§ **Exercise**
Your answer should consist of the lines in the following data that contain "LeIrreflContra".

Saved data entries:
------------

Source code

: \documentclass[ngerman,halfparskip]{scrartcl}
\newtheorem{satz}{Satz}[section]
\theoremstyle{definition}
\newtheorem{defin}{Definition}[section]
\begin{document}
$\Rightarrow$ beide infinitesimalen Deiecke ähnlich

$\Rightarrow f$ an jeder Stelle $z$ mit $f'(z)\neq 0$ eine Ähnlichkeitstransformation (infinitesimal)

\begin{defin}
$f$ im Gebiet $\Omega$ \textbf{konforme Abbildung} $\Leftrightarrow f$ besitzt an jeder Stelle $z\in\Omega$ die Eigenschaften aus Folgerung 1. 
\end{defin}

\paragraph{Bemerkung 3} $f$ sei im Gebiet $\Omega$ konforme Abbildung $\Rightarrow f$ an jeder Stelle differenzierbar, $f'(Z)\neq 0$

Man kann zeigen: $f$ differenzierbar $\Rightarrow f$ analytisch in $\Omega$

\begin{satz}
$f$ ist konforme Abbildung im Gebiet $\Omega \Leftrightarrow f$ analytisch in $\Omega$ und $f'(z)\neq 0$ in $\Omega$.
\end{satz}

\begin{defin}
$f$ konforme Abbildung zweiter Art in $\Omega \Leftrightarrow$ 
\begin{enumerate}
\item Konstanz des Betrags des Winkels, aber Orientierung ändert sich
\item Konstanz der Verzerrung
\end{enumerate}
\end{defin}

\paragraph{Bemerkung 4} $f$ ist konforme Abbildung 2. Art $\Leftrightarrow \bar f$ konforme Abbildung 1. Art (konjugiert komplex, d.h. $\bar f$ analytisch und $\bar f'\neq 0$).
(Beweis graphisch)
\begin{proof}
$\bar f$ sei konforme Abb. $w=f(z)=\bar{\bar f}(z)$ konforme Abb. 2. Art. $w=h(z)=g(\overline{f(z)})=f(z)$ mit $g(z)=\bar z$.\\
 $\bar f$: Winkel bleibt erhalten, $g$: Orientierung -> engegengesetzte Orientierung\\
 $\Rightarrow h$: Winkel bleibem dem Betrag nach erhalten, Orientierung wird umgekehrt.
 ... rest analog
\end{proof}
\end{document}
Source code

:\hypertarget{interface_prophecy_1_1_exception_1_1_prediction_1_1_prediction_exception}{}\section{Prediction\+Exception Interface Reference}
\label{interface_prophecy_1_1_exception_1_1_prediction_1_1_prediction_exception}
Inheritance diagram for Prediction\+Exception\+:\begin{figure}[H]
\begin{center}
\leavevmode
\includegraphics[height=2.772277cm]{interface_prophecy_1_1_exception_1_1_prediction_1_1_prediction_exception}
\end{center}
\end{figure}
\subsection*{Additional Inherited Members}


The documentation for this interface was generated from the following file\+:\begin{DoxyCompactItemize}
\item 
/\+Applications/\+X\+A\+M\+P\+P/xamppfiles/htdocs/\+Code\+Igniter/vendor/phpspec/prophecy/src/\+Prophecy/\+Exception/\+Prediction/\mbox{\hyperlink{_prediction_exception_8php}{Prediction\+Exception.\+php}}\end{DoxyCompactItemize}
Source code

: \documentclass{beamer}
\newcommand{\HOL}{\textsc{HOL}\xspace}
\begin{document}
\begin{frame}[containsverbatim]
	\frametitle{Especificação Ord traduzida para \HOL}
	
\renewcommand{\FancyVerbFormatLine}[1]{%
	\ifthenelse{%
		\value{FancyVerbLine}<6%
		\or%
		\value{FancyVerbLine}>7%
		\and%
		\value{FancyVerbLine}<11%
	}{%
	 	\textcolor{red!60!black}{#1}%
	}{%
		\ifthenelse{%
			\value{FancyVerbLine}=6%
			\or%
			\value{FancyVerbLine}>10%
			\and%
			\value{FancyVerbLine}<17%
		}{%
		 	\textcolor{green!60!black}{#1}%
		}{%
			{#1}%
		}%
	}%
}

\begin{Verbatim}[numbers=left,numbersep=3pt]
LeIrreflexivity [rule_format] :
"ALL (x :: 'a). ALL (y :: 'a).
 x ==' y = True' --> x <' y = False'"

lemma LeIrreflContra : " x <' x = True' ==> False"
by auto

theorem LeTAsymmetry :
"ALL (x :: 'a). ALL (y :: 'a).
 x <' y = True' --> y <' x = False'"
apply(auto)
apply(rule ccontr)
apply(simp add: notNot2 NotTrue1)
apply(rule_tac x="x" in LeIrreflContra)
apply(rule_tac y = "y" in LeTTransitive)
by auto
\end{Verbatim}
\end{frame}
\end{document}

------------

§ **Response for this exercise**
lemma LeIrreflContra : " x <' x = True' ==> False"
apply(rule_tac x="x" in LeIrreflContra)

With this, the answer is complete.